#### Work task
Answer with the exact lines of the following material from the one containing "4. execution: run malicious code" through the one containing "12. command and", both end lines included.

··· Records shown ···

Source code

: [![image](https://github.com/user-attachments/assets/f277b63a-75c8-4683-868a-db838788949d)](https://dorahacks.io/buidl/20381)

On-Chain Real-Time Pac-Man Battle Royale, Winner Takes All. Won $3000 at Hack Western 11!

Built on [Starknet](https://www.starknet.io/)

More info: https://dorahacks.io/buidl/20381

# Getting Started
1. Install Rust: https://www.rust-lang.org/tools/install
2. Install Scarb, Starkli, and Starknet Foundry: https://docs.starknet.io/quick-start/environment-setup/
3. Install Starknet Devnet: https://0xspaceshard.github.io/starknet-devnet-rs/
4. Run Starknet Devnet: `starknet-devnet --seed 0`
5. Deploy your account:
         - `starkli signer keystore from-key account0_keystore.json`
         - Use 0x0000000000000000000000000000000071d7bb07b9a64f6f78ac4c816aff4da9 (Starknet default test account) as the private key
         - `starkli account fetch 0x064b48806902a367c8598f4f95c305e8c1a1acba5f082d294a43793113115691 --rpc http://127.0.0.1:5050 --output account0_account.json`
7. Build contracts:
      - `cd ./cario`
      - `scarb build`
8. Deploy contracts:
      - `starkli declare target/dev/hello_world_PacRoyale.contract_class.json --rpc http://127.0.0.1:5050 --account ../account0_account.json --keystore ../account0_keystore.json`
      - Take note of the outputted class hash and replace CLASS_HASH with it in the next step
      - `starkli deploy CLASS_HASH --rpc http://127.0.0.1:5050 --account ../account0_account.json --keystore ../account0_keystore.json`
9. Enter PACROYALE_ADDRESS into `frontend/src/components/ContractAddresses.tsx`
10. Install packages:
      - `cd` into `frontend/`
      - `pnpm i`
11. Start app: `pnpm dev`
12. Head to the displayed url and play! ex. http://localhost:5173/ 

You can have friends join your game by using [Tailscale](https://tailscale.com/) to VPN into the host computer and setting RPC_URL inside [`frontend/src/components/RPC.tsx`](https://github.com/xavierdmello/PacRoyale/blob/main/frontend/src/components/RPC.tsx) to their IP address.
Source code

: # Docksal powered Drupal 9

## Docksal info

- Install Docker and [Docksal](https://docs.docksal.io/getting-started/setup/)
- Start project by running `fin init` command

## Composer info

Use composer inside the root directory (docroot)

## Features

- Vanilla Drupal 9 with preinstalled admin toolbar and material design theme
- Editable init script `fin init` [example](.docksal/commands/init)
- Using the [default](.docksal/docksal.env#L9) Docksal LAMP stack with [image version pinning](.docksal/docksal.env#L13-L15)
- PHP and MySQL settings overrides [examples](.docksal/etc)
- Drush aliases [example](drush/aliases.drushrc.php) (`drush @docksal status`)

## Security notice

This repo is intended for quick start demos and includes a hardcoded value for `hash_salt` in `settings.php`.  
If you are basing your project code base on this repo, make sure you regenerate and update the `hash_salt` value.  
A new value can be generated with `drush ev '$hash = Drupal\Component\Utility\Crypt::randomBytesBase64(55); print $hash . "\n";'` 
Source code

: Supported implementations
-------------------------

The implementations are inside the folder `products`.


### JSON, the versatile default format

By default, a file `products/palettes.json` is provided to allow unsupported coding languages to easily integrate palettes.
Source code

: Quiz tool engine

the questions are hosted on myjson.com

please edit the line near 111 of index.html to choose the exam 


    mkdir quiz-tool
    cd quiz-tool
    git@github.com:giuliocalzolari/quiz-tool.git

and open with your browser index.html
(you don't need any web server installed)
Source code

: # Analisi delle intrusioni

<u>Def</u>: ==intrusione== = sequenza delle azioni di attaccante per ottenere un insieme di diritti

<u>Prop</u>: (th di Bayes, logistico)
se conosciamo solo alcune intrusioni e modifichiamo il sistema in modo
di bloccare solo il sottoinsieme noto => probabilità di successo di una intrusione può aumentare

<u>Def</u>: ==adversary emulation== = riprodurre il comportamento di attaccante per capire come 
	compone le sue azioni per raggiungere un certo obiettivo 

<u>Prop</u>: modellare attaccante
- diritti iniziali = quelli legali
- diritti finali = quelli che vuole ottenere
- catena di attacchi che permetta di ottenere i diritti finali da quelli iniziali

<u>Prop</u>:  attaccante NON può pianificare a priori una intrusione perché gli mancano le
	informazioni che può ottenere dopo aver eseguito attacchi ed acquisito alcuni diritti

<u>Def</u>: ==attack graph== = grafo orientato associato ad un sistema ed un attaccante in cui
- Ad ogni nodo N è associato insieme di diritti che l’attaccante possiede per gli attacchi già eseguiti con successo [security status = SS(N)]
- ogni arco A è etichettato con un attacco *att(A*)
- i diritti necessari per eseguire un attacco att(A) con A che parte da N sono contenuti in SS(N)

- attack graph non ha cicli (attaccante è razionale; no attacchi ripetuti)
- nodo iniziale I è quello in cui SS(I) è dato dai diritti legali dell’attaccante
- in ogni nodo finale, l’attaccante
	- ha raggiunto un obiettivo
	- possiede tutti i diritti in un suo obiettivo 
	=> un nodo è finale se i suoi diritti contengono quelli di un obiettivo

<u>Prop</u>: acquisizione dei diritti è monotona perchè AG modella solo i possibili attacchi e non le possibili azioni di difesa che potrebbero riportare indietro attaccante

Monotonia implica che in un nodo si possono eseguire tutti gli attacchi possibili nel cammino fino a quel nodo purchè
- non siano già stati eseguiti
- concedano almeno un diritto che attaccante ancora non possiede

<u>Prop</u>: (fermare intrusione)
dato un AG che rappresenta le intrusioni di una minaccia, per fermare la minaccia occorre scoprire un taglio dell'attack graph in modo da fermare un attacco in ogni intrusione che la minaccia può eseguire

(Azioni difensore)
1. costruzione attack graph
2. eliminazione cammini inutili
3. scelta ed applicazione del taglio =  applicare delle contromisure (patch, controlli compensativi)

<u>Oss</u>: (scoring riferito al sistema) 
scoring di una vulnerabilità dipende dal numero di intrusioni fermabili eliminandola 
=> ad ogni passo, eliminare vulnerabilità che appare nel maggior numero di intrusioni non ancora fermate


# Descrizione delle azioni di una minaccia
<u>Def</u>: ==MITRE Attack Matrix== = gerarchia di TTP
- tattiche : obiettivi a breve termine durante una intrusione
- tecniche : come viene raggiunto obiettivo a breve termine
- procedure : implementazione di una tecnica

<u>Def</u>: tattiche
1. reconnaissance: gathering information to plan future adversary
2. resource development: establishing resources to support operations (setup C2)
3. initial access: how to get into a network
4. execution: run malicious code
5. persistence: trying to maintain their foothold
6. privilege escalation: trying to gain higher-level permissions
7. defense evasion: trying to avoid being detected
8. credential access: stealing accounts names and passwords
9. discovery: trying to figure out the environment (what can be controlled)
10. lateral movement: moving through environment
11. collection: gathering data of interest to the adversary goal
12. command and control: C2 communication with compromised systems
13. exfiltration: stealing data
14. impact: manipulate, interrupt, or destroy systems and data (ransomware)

···

#### Response
4. execution: run malicious code
5. persistence: trying to maintain their foothold
6. privilege escalation: trying to gain higher-level permissions
7. defense evasion: trying to avoid being detected
8. credential access: stealing accounts names and passwords
9. discovery: trying to figure out the environment (what can be controlled)
10. lateral movement: moving through environment
11. collection: gathering data of interest to the adversary goal
12. command and control: C2 communication with compromised systems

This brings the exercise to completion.